## TO DO
Count only the lines of the records that hold "simulator", then give the number without any other words.

◇ ◇ ◇ ◇

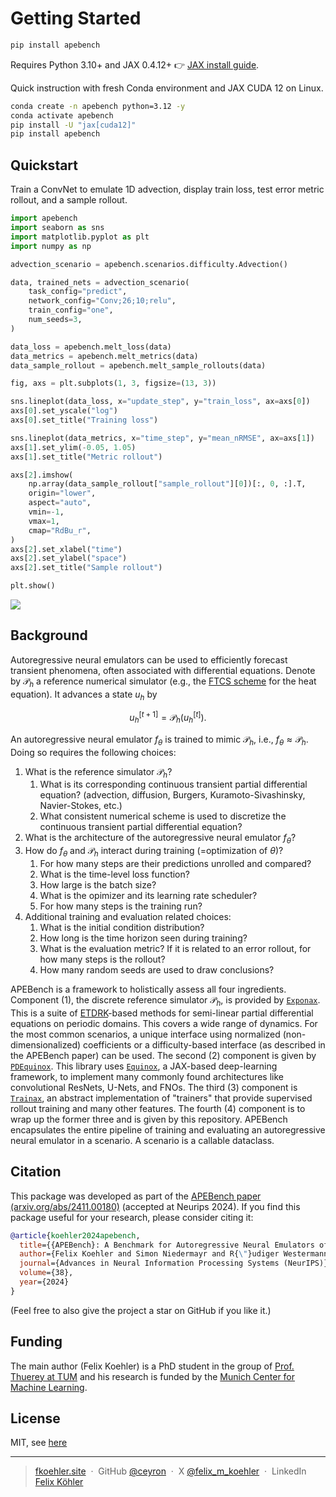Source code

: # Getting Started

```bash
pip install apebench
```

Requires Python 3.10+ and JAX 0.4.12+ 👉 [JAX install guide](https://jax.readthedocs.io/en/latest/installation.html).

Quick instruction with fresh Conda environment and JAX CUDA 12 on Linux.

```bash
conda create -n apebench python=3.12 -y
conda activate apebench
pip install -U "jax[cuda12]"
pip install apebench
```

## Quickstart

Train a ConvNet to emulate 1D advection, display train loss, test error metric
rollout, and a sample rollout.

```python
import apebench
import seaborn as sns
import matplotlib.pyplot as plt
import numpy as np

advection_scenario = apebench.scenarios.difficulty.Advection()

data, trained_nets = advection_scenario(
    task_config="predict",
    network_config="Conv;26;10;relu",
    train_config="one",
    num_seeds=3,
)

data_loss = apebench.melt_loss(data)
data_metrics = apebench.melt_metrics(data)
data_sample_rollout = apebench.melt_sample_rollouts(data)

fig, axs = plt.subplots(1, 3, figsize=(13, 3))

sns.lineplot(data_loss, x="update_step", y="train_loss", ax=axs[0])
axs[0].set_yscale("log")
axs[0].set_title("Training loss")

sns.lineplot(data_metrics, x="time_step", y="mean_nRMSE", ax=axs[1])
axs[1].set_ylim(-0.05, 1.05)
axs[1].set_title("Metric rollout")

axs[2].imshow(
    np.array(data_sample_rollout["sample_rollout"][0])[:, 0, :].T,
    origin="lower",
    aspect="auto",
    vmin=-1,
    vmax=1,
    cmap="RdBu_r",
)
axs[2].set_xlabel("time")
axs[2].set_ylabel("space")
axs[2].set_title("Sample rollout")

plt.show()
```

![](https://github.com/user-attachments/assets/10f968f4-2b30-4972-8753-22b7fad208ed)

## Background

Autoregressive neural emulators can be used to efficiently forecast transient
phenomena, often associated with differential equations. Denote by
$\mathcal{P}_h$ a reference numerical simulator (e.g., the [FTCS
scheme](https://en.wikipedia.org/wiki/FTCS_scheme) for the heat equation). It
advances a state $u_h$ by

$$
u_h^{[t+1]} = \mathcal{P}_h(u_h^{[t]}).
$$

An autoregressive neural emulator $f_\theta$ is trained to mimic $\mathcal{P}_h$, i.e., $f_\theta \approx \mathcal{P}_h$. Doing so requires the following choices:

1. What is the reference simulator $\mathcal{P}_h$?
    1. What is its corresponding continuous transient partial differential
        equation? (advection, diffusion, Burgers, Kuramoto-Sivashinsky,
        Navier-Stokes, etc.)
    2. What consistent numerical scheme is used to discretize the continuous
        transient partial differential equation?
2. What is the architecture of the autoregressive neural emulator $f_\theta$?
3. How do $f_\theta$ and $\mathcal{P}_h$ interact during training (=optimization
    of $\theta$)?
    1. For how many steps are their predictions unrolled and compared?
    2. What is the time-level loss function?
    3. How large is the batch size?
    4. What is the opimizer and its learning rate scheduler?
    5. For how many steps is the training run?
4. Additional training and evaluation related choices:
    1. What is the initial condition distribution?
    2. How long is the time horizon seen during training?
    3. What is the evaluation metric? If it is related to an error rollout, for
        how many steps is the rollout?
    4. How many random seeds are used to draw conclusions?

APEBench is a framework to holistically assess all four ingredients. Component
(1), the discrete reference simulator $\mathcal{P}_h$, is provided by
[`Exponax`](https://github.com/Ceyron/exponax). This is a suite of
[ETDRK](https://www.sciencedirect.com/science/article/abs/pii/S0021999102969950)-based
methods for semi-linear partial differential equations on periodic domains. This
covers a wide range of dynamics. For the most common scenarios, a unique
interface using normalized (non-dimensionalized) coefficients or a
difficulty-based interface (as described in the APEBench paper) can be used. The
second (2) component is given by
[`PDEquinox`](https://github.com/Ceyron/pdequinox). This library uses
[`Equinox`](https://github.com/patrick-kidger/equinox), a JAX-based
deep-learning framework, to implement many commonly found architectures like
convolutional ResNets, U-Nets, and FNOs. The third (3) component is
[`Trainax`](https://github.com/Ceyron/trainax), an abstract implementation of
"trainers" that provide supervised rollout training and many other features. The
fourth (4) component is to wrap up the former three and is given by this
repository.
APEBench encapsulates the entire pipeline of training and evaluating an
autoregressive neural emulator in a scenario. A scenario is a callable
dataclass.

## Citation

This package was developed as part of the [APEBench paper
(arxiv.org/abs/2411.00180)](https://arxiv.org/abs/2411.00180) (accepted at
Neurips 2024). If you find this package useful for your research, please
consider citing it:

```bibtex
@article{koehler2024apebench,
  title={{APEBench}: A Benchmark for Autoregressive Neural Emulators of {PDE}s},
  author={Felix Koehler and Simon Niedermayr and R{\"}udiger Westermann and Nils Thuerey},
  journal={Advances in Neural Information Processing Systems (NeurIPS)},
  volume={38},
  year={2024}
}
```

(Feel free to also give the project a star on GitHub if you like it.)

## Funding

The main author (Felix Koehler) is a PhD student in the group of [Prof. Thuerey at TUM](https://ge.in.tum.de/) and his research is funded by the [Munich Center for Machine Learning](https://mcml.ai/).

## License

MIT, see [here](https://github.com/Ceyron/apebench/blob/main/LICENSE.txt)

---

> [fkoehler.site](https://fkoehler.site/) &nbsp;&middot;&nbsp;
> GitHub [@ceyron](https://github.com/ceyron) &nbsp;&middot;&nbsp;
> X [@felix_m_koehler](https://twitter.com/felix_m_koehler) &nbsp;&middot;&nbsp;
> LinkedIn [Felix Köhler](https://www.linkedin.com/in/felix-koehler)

◇ ◇ ◇ ◇

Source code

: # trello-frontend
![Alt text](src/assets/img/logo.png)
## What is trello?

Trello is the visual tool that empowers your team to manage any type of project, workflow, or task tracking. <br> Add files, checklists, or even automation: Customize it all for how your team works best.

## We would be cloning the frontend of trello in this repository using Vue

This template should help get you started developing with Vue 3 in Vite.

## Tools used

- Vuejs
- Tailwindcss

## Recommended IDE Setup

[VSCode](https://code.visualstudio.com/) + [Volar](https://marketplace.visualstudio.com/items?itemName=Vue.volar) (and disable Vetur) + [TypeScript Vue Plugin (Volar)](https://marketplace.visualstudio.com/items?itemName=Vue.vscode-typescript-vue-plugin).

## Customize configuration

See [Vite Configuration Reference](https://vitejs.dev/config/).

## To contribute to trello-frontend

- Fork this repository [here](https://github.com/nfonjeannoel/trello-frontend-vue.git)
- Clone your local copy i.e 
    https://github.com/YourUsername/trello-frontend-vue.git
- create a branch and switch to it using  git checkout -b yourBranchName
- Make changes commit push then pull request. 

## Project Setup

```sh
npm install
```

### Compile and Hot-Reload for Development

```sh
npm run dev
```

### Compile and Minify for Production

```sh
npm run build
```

◇ ◇ ◇ ◇

## SOLUTION
3